Weights & Biases (W&B) has released a white paper titled "Best Practices for Large Language Model (LLM) Evaluation" on August 1st at AI EXPO KOREA 2024. This white paper is a 59-page document compiled from W&B's experience in developing and operating the "Horangi Korean LLM Leaderboard (http://horangi.ai)" and "Nejumi Japanese LLM Leaderboard", as well as the knowledge of LLM expert engineers from the global team. It was translated into Korean through a joint effort with Penta System.

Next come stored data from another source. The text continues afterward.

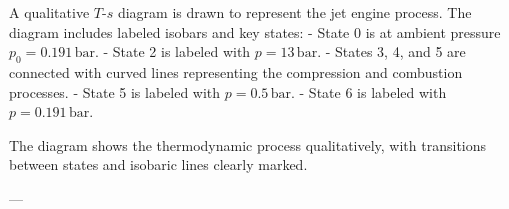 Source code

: A qualitative \( T \)-\( s \) diagram is drawn to represent the jet engine process. The diagram includes labeled isobars and key states:  
- State 0 is at ambient pressure \( p_0 = 0.191 \, \text{bar} \).  
- State 2 is labeled with \( p = 13 \, \text{bar} \).  
- States 3, 4, and 5 are connected with curved lines representing the compression and combustion processes.  
- State 5 is labeled with \( p = 0.5 \, \text{bar} \).  
- State 6 is labeled with \( p = 0.191 \, \text{bar} \).  

The diagram shows the thermodynamic process qualitatively, with transitions between states and isobaric lines clearly marked.

---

Download page for this white paper
This URL provides a PDF version of this white paper: http://wandb.me/kr-llm-eval-wp
Overview and table of contents of 'Best Practices for Large Language Model (LLM) Evaluation'
This white paper aims to provide a foundation for building the future of generative AI by going beyond simply presenting best practices for LLM evaluation, and by promoting the development and selection of better models. After presenting an overview of LLM evaluation, it summarizes current challenges, and presents a roadmap for providing best practices for generative AI evaluation at this point in time and for providing more sophisticated and reliable evaluations.
· Overall view of language model evaluation
· What to evaluate: Aspects to evaluate
- General language performance
- Domain-specific performance
- AI governance
· How to evaluate: Evaluation methods
· List of public LLM leaderboards
· Practical evaluation using Weights & Biases
· Reflections through LLM model comparison
Prospect of generative AI evaluation in the future
In the future, the evaluation of generative AI will also need to continue to evolve to keep pace with the rapid development of models. As model performance improves, there will be a need for more thought and effort on the part of evaluators. There are already models that achieve over 90% results in generative ability evaluations, demonstrating the need for more challenging problems in the future.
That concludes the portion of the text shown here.